James Hamilton, Lord Paisley (died before 1670) was the eldest son of James Hamilton, 2nd Earl of Abercorn and Katherine Clifton, 2nd Baroness Clifton. Born a Catholic he became a Presbyterian before 1646. He predeceased his father and is therefore an example of an heir apparent who never succeeded.

Birth and origins 
James was born in the early 1630s, probably in Paisley, Scotland, the eldest son of James Hamilton and his wife Katherine Clifton. His father was the 2nd Earl of Abercorn. His mother was Dowager Duchess of Lennox from her previous marriage and Baroness Clifton of Leighton Bromswold, England, in her own right. His parents had married in 1632 or not much before as she on 28 November 1632 obtained permission from the king to keep her precedence as a dowager duchess despite now marrying an earl. He had two brothers, who are listed in his father's article.

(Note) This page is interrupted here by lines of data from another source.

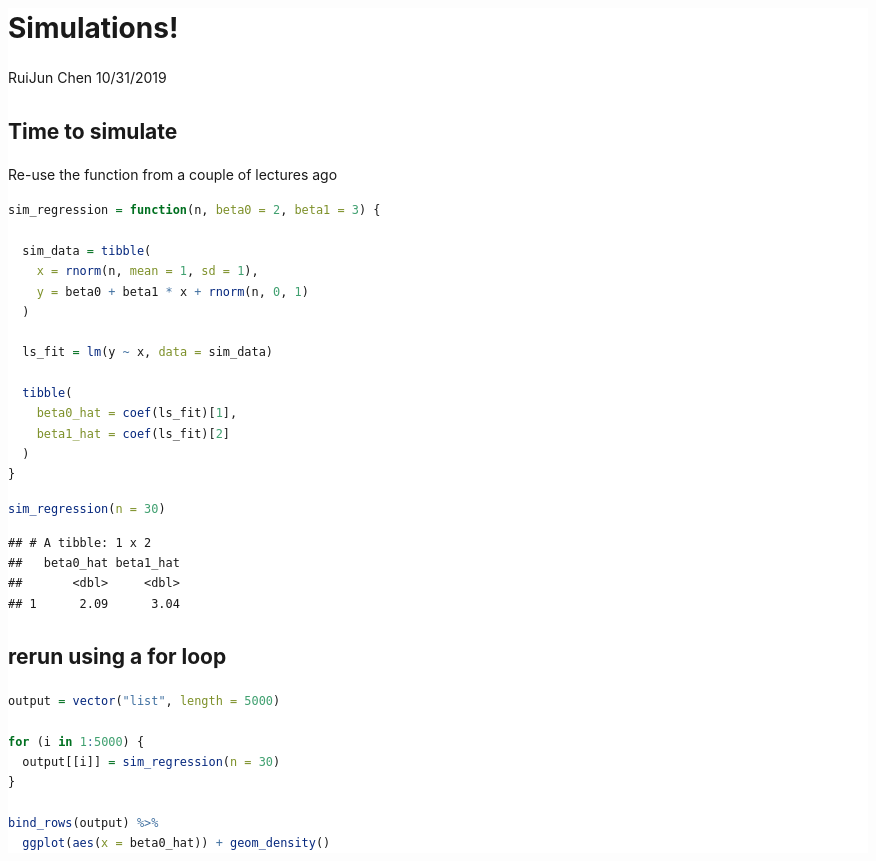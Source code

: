 Simulations\!
================
RuiJun Chen
10/31/2019

## Time to simulate

Re-use the function from a couple of lectures ago

``` r
sim_regression = function(n, beta0 = 2, beta1 = 3) {
  
  sim_data = tibble(
    x = rnorm(n, mean = 1, sd = 1),
    y = beta0 + beta1 * x + rnorm(n, 0, 1)
  )
  
  ls_fit = lm(y ~ x, data = sim_data)
  
  tibble(
    beta0_hat = coef(ls_fit)[1],
    beta1_hat = coef(ls_fit)[2]
  )
}
```

``` r
sim_regression(n = 30)
```

    ## # A tibble: 1 x 2
    ##   beta0_hat beta1_hat
    ##       <dbl>     <dbl>
    ## 1      2.09      3.04

## rerun using a for loop

``` r
output = vector("list", length = 5000)

for (i in 1:5000) {
  output[[i]] = sim_regression(n = 30)
}

bind_rows(output) %>% 
  ggplot(aes(x = beta0_hat)) + geom_density()
```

Both his parents were Catholics and therefore recusants in Scotland. His mother died in Scotland while he was still an infant. As she was a Catholic, the Church of Scotland refused her a burial ceremony. As heir apparent of the Earl of Abercorn, James was styled Lord Paisley, which was at that time the courtesy title for the heir apparent in the family according to the Scottish manner. The rank of this title is a Lord of Parliament and is equivalent to an English or Irish baron. By 1646 Lord Paisley had become a good Presbyterian as is asserted in the proceedings of the General Assembly of the kirk of that year.

Marriage and children 
On 28 April 1653, at St Bartholomew-the-Less in London, Lord Paisley married Catherine Lenthall, niece of William Lenthall, speaker of the Long Parliament. His wife was a Protestant, the church where they married was Anglican.

 
James and Catherine had one daughter:
 Catherine Hamilton (1653–1723), who married first William Lenthall of Burford, grandson of the Speaker (died 1686), and secondly her second cousin (see family tree) Charles Hamilton, 5th Earl of Abercorn.

Their daughter married Charles Hamilton, a second cousin (see Family tree), who had also become a Protestant.

Restoration 
At the Restoration Lord Paisley tried to obtain some preferment through the intermediate of his uncle Sir George Hamilton, 1st Baronet (see Family tree), who was now well connected at the court as he had been in exile with the King. This is shown in a letter preserved in the Bodleian Library.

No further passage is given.